BEGIN RECORDS FOR THE EXERCISE

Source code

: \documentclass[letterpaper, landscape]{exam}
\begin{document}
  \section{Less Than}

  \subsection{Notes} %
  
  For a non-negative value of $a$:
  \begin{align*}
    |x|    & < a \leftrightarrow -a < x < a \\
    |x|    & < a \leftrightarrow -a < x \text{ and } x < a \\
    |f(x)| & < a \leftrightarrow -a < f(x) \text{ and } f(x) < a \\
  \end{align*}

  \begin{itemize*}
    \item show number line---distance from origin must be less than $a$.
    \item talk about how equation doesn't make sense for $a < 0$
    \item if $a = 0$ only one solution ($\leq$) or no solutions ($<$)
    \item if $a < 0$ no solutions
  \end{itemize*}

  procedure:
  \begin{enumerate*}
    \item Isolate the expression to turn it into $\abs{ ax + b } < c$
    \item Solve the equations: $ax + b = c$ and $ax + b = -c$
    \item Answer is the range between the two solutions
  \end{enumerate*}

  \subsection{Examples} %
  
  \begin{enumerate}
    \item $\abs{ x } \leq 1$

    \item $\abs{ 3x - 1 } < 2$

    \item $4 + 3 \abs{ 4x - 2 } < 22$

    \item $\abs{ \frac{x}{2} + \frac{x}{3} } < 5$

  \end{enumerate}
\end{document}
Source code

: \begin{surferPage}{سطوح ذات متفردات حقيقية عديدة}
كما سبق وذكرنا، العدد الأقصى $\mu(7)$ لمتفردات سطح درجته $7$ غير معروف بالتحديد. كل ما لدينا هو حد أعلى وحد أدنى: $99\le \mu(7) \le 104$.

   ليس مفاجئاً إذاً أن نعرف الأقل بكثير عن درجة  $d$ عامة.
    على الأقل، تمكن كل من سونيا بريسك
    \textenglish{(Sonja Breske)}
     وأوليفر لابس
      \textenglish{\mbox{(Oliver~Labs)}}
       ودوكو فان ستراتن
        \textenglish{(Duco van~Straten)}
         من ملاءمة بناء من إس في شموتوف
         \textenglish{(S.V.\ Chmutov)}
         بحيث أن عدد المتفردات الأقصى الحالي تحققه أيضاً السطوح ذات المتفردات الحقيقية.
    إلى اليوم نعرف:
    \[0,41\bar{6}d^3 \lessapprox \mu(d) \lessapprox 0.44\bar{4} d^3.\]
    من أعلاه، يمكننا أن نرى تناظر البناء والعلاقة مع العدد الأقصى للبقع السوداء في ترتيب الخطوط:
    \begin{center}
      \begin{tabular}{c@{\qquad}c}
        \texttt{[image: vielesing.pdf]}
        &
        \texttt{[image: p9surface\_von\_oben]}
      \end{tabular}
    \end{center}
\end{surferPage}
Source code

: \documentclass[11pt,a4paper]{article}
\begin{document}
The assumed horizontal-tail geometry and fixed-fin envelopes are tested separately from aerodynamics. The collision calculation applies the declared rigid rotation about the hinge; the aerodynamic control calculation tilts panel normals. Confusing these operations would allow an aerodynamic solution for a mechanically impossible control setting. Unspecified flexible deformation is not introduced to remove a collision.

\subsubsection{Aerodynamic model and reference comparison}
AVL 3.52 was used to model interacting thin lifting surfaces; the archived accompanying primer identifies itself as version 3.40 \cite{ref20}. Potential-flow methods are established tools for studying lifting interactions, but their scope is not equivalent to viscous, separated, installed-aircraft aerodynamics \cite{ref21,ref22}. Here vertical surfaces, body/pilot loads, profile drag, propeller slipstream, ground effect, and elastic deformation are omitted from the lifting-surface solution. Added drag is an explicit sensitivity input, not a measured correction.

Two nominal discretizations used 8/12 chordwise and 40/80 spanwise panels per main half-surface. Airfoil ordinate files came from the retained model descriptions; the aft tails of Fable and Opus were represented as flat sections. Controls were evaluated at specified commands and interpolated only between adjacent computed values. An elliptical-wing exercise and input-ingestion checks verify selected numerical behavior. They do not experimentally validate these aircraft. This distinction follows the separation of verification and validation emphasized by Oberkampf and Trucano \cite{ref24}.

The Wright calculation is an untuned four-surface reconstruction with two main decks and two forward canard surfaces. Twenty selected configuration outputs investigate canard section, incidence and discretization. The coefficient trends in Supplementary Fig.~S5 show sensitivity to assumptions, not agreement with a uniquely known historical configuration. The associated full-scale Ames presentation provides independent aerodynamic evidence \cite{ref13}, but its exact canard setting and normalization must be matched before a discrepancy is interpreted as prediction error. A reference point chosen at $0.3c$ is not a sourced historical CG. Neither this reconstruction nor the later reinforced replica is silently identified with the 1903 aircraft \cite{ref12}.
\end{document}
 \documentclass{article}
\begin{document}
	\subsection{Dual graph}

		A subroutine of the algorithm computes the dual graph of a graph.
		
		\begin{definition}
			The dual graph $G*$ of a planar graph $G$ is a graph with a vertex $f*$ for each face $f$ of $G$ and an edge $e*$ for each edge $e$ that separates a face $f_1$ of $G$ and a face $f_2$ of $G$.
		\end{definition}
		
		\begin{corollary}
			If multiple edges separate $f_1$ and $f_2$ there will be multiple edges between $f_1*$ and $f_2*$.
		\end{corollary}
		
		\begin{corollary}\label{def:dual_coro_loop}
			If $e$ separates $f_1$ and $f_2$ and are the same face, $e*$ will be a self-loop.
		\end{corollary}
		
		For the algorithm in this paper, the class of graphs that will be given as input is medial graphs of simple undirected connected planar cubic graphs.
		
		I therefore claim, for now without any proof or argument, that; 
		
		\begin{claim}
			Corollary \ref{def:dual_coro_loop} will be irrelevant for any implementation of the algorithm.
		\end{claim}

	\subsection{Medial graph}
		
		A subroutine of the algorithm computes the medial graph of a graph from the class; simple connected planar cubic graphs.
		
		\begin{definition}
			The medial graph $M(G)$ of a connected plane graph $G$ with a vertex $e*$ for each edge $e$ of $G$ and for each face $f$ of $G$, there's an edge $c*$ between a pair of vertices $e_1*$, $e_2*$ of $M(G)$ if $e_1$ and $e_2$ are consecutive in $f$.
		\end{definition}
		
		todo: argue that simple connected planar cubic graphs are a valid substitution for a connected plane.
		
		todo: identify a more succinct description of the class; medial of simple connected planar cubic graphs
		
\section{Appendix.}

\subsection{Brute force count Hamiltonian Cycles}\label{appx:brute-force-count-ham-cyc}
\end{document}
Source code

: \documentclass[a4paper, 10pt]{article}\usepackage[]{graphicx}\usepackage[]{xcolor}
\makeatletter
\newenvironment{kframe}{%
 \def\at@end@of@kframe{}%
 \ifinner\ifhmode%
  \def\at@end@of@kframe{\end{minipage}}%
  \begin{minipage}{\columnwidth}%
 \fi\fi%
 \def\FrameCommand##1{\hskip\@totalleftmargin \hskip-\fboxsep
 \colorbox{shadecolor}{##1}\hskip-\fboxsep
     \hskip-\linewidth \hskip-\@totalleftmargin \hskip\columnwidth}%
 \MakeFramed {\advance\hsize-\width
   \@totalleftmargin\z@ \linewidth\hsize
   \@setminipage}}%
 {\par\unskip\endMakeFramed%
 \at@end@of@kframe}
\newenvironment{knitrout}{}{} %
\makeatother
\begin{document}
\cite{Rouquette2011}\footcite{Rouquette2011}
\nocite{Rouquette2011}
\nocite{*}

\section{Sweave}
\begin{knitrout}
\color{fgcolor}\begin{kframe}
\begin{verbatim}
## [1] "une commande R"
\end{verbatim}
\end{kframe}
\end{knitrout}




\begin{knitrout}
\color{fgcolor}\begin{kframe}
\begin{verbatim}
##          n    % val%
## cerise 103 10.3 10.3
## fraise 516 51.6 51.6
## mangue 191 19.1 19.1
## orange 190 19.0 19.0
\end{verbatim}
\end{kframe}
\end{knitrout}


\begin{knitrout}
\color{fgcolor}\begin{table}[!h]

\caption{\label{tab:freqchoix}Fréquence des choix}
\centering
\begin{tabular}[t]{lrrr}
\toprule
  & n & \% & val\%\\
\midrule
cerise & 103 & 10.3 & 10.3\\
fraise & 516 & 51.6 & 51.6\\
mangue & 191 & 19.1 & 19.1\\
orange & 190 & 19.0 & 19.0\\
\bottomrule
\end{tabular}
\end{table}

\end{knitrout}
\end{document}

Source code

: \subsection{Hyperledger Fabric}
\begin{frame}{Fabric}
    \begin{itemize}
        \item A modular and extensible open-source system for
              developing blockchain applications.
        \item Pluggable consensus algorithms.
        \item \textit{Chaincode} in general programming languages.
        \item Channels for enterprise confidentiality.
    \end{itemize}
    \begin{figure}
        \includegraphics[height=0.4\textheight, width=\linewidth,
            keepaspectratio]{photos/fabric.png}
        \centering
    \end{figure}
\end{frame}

END RECORDS FOR THE EXERCISE

_WHAT THE TASK REQUIRES_: Using the string "newenvironment" as the search term, count the lines of the data above that hold it and report that number alone.

_FINISHED EXERCISE_: 2